Generally.—The due process clause of the Fourteenth Amendment does not control mere forms of procedure in state courts or regulate practice therein.11 A State “is free to regulate procedure of its courts in accordance with it own conception of policy and fairness unless in so doing it offends some principle of justice so rooted in the traditions and conscience of our people as to be ranked as fundamental.”12 Pursuant to such power, the States have regulated the manner in which rights may be enforced and wrongs remedied,13 and in connection therewith have created courts and endowed them with such jurisdiction as, in the judgment of their legislatures, seemed appropriate.14 Whether legislative action in such matters is deemed to be wise or proves efficient, whether it works a particular hardship on a particular litigant, or perpetuates or supplants ancient forms of procedure, are issues which can ordinarily give rise to no conflict with the Fourteenth Amendment, inasmuch as its function is negative rather than affirmative and in no way obligates the States to adopt specific measures of reform.15 More recent decisions, however, have imposed some restrictions on state procedures that require substantial reorientation of process.16


Commencement of Actions.—A state may impose certain conditions on the right to institute litigation. Access to the courts has been denied to persons instituting stockholders’ derivative actions unless reasonable security for the costs and fees incurred by the corporation is first tendered.17 But, at least in those situations in which the State has monopolized the avenues of settlement of disputes between persons by prescribing judicial resolution, and where the dispute involves such a fundamental interest as marriage and its dissolution, no State may deny to those persons unable to pay its fees access to those judicial avenues.18 It must be considered, then, that foreclosure of all access to the courts, at least through financial barriers and perhaps through other means as well, is subject to federal constitutional scrutiny and must be justified by reference to a state interest of suitable importance. In older cases, not questioned by the more recent ones, it was held that a State, as the price of opening its tribunals to a nonresident plaintiff, may exact the condition that the nonresident stand ready to answer all cross actions filed and accept any in personam judgments obtained by a resident defendant through service of process or appropriate pleading upon the plaintiff’s attorney of record.19 and for similar reasons, a requirement, without excluding other evidence, of a chemical analysis as a condition precedent to a suit to recover for damages resulting to crops from allegedly deficient fertilizers is not deemed to be arbitrary or unreasonable.20

Pleas in Abatement.—State legislation which forbids a defendant to come into court and challenge the validity of service upon him in a personal action without thereby surrendering himself to the jurisdiction of the court, but which does not restrain him from protecting his substantive rights against enforcement of a judgment rendered without service of process is constitutional and does not deprive him of property without due process of law.

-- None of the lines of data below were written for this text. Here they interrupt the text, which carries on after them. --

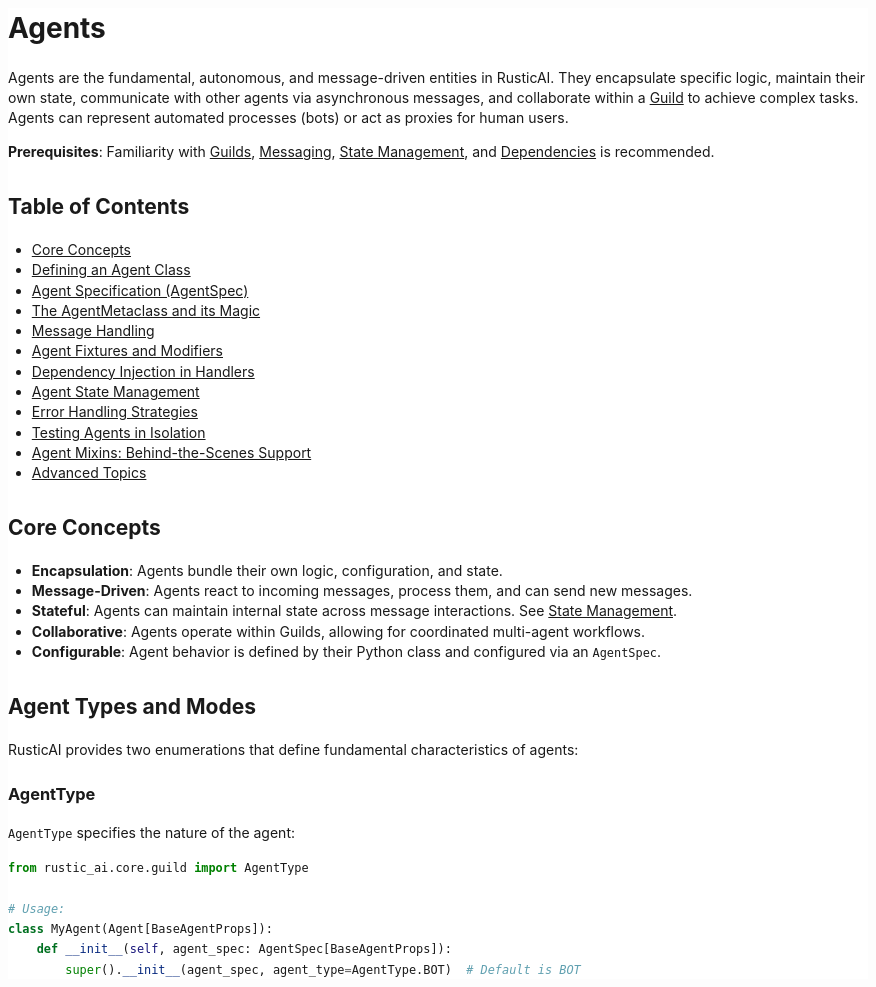 # Agents

Agents are the fundamental, autonomous, and message-driven entities in RusticAI. They encapsulate specific logic, maintain their own state, communicate with other agents via asynchronous messages, and collaborate within a [Guild](guilds.md) to achieve complex tasks. Agents can represent automated processes (bots) or act as proxies for human users.

**Prerequisites**: Familiarity with [Guilds](guilds.md), [Messaging](messaging.md), [State Management](state_management.md), and [Dependencies](dependencies.md) is recommended.

## Table of Contents
- [Core Concepts](#core-concepts)
- [Defining an Agent Class](#defining-an-agent-class)
- [Agent Specification (AgentSpec)](#agent-specification-agentspec)
- [The AgentMetaclass and its Magic](#the-agentmetaclass-and-its-magic)
- [Message Handling](#message-handling)
- [Agent Fixtures and Modifiers](#agent-fixtures-and-modifiers-agentfixtures)
- [Dependency Injection in Handlers](#dependency-injection-in-handlers)
- [Agent State Management](#agent-state-management)
- [Error Handling Strategies](#error-handling-strategies)
- [Testing Agents in Isolation](#testing-agents-in-isolation)
- [Agent Mixins: Behind-the-Scenes Support](#agent-mixins-behind-the-scenes-support)
- [Advanced Topics](#advanced-topics)

## Core Concepts
- **Encapsulation**: Agents bundle their own logic, configuration, and state.
- **Message-Driven**: Agents react to incoming messages, process them, and can send new messages.
- **Stateful**: Agents can maintain internal state across message interactions. See [State Management](state_management.md).
- **Collaborative**: Agents operate within Guilds, allowing for coordinated multi-agent workflows.
- **Configurable**: Agent behavior is defined by their Python class and configured via an `AgentSpec`.

## Agent Types and Modes

RusticAI provides two enumerations that define fundamental characteristics of agents:

### AgentType

`AgentType` specifies the nature of the agent:

```python
from rustic_ai.core.guild import AgentType

# Usage:
class MyAgent(Agent[BaseAgentProps]):
    def __init__(self, agent_spec: AgentSpec[BaseAgentProps]):
        super().__init__(agent_spec, agent_type=AgentType.BOT)  # Default is BOT
```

Such a defendant, if he pleases, may ignore the proceedings as wholly ineffective, and set up the invalidity of the judgment if and when an[p.1697]attempt is made to take his property thereunder. However, if he desires to contest the validity of the proceedings in the court in which it is instituted, so as to avoid even a semblance of a judgment against him, it is within the power of a State to declare that he shall do this subject to the risk of being obliged to submit to the jurisdiction of the court to hear and determine the merits, if the objection raised by him as to its jurisdiction over his person shall be overruled.21

Defenses.—Just as a State may condition the right to institute litigation, so may it establish terms for the interposition of certain defenses. It may validly provide that one sued in a possessory action cannot bring an action to try title until after judgment is rendered and after he has paid that judgment, if it so provides.22 A State may limit the defense in an action to evict tenants for nonpayment of rent to the issue of payment and leave the tenants to other remedial actions at law on a claim that the landlord had failed to maintain the premises.23 A State may also provide that the doctrines of contributory negligence, assumption of risk, and fellow servant do not bar recovery in certain employment–related accidents. No person has a vested right in such defenses.24

Similarly, a nonresident defendant in a suit begun by foreign attachment, even though he has no resources or credit other than the property attached, cannot challenge the validity of a statute which requires him to give bail or security for the discharge of the seized property before permitting him an opportunity to appear and defend.25

Amendments and Continuances.—Amendment of pleadings is largely within the discretion of the trial court, and unless a gross abuse of discretion is shown, there is no ground for reversal. Accordingly, where the defense sought to be interposed is without merit, a claim that due process would be denied by rendition of a foreclosure decree without leave to file a supplementary answer is utterly without foundation.26


Costs, Damages, and Penalties.—What costs are allowed by law is for the court to determine; an erroneous judgment of what the law allows does not deprive a party of his property without due process of law.27 Nor does a statute providing for the recovery of reasonable attorney’s fees in actions on small claims subject unsuccessful defendants to any unconstitutional deprivation.28 Congress may severely restrict attorney’s fees in an effort to keep an administrative claims proceeding informal.29 Equally consistent with the requirements of due process is a statutory procedure whereby a prosecutor of a case is adjudged liable for costs, and committed to jail in default of payment thereof, whenever the court or jury, after according him an opportunity to present evidence of good faith, finds that he instituted the prosecution without probable cause and from malicious motives.30 Also, as a reasonable incentive for prompt settlement without suit of just demands of a class receiving special legislative treatment, such as common carriers and insurance companies together with their patrons, a State may permit harassed litigants to recover penalties in the form of attorney’s fees or damages.31 To deter careless destruction of human life, a State by law may allow punitive damages to be assessed in actions against employers for deaths caused by the negligence of their employees,32 and may also allow punitive damages for fraud perpetrated by employees.33 Also constitutional is the traditional common law approach for measuring punitive damages, granting the jury wide but not unlimited discretion to consider the gravity of the offense and the need to deter similar offenses.34

Supplement: [P. 1698, add to text after n.34:]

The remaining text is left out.